The levels get more complex as you go along, although the general objectives stay the same. You’ll have to clear out all of the demons and locate the special collectibles. You may also have more specific objectives for a location if it has some unique feature. These levels aren’t just one-and-done either. You’ll have to return several times, if not for an objective, but if you need a certain material, or if you didn’t have the right skill to access all of the areas.
My only gameplay complaint is the final boss battle. It was…underwhelming. He definitely causes high damage and his attacks are hard to avoid as to be expecting. But the way you fight him just wasn’t fun. I ultimately just resorted to button mashing, as that seemed to work just as well as thought out attacks.
My playthrough was mostly glitch free. The only two that I encountered weren’t game breaking. One only happened once, when Sakuna got flung into a wall. Literally, into the wall. She was stuck in there and just kept getting hit until I managed to fly her out. The second glitch happened more often, where she’d get stuck on the edge of a cliff in a running motion.

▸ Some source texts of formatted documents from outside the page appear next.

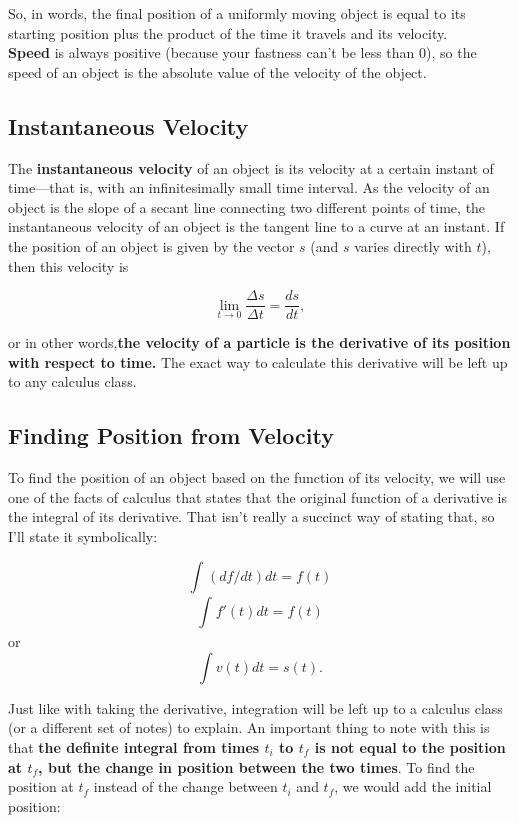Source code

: \documentclass[12pt,letterpaper]{article}
\begin{document}
So, in words, the final position of a uniformly moving object is equal to its starting position plus the product of the time it travels and its velocity. \\

\textbf{Speed} is always positive (because your fastness can't be less than 0), so the speed of an object is the absolute value of the velocity of the object.

\subsection[Instantaneous Velocity]{Instantaneous Velocity}

The \textbf{instantaneous velocity} of an object is its velocity at a certain instant of time---that is, with an infinitesimally small time interval. As the velocity of an object is the slope of a secant line connecting two different points of time, the instantaneous velocity of an object is the tangent line to a curve at an instant. If the position of an object is given by the vector $s$ (and $s$ varies directly with $t$), then this velocity is

\begin{center}
$$\lim_{t\to0}\frac{\Delta s}{\Delta t} = \frac{ds}{dt},$$\linebreak
\end{center}

or in other words,\textbf{the velocity of a particle is the derivative of its position with respect to time.} The exact way to calculate this derivative will be left up to any calculus class.

\subsection[Finding Position from Velocity]{Finding Position from Velocity}

To find the position of an object based on the function of its velocity, we will use one of the facts of calculus that states that the original function of a derivative is the integral of its derivative. That isn't really a succinct way of stating that, so I'll state it symbolically:

\begin{center}
$$\int_{}^{}(df/dt)dt  = f(t)$$$$\int_{}^{}f'(t)dt = f(t)$$ or $$\int v(t)dt = s(t).$$\linebreak
\end{center}

Just like with taking the derivative, integration will be left up to a calculus class (or a different set of notes) to explain. An important thing to note with this is that \textbf{the definite integral from times $t_{i}$ to $t_{f}$ is not equal to the position at $t_{f}$, but the change in position between the two times}. To find the position at $t_{f}$ instead of the change between $t_{i}$ and $t_{f}$, we would add the initial position:
\end{document}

I just had to let the loop run itself out in a couple seconds then keep going.
The individual levels in Sakuna: Of Rice and Ruin are definitely replayable as the resources to be found are randomized, and as I said before, you may need a future skill or weapon to complete everything. But as a whole, I don’t know if I’d start the game completely over from the beginning. It’s a long-ish game which took me about 29 hours to complete.

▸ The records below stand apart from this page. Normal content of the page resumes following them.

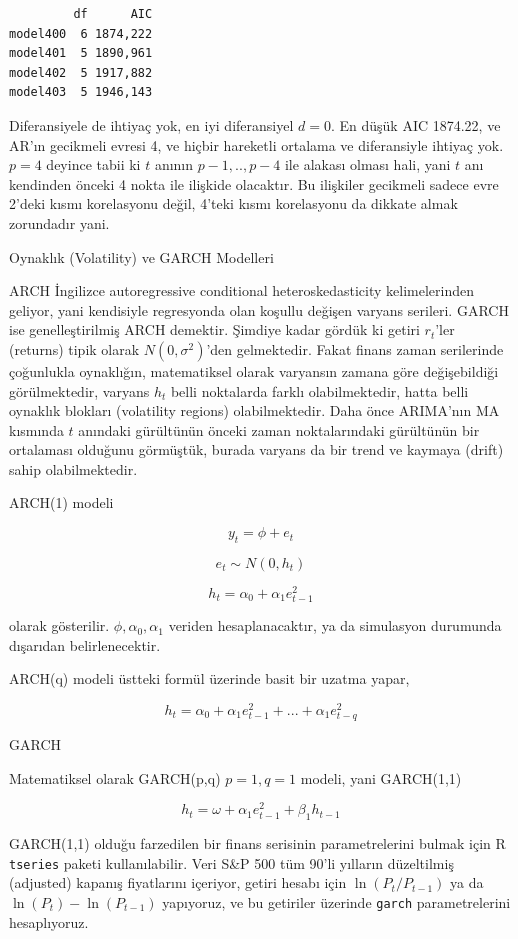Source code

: \documentclass[12pt,fleqn]{article}\usepackage{../../common}
\begin{document}
\begin{verbatim}
         df      AIC
model400  6 1874,222
model401  5 1890,961
model402  5 1917,882
model403  5 1946,143

\end{verbatim}

Diferansiyele de ihtiyaç yok, en iyi diferansiyel $d=0$. En düşük AIC
1874.22, ve AR'ın gecikmeli evresi 4, ve hiçbir hareketli ortalama ve
diferansiyle ihtiyaç yok. $p=4$ deyince tabii ki $t$ anının $p-1,..,p-4$
ile alakası olması hali, yani $t$ anı kendinden önceki 4 nokta ile ilişkide
olacaktır. Bu ilişkiler gecikmeli sadece evre 2'deki kısmı korelasyonu
değil, 4'teki kısmı korelasyonu da dikkate almak zorundadır yani.

Oynaklık (Volatility) ve GARCH Modelleri

ARCH İngilizce autoregressive conditional heteroskedasticity kelimelerinden
geliyor, yani kendisiyle regresyonda olan koşullu değişen varyans
serileri. GARCH ise genelleştirilmiş ARCH demektir. Şimdiye kadar gördük ki
getiri $r_t$'ler (returns) tipik olarak $N(0,\sigma^2)$'den
gelmektedir. Fakat finans zaman serilerinde çoğunlukla oynaklığın,
matematiksel olarak varyansın zamana göre değişebildiği görülmektedir,
varyans $h_t$ belli noktalarda farklı olabilmektedir, hatta belli oynaklık
blokları (volatility regions) olabilmektedir. Daha önce ARIMA'nın MA
kısmında $t$ anındaki gürültünün önceki zaman noktalarındaki gürültünün bir
ortalaması olduğunu görmüştük, burada varyans da bir trend ve kaymaya
(drift) sahip olabilmektedir. 

ARCH(1) modeli

$$ y_t = \phi + e_t $$

$$ e_t \sim N(0,h_t) $$

$$ h_t = \alpha_0 + \alpha_1 e_{t-1}^2 $$

olarak gösterilir. $\phi,\alpha_0,\alpha_1$ veriden hesaplanacaktır, ya da
simulasyon durumunda dışarıdan belirlenecektir. 

ARCH(q) modeli üstteki formül üzerinde basit bir uzatma yapar,

$$ h_t = \alpha_0 + \alpha_1 e_{t-1}^2 + ... + \alpha_1 e_{t-q}^2 $$

GARCH

Matematiksel olarak GARCH(p,q) $p=1,q=1$ modeli, yani GARCH(1,1)

$$ h_t = \omega + \alpha_1 e_{t-1}^2 + \beta_1 h_{t-1}$$

GARCH(1,1) olduğu farzedilen bir finans serisinin parametrelerini bulmak
için R \verb!tseries! paketi kullanılabilir. Veri S\&P 500 tüm 90'li
yılların düzeltilmiş (adjusted) kapanış fiyatlarını içeriyor, getiri hesabı
için $\ln (P_t/P_{t-1})$ ya da $\ln (P_t) - \ln(P_{t-1})$ yapıyoruz, ve bu
getiriler üzerinde \verb!garch! parametrelerini hesaplıyoruz. 
\end{document}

I’d most likely just load up my save file and continue playing from before the boss battle (you can’t continue playing once you enter the final location). That way I can complete quests that I hadn’t gotten to and maybe complete some more upgrades to see how that changes the final battle.
I absolutely loved it though, so it might be a journey I want to go on again now that I know what the heck I’m up against!
I was beyond impressed with Sakuna: Of Rice and Ruin. It was my first foray into a more Action RPG, and I loved it. It’s not too heavy on the combat, which is something I’ve struggled with in other games. The difficulty increases at a good pace, so it never felt overwhelming. I felt like I had a good handle on my current skills before new ones were introduced.
It also helped that half the game is also a farming simulator which is a favorite of mine. It’s a great balance between relaxing field work and more exciting exploration and battle. There’s always something to do and there’s no time limit (except for the rice, since that runs on a seasonal schedule), so you’re free to take your time.
And the characters are absolutely lovable. I already missed them once the final cut-scene was over!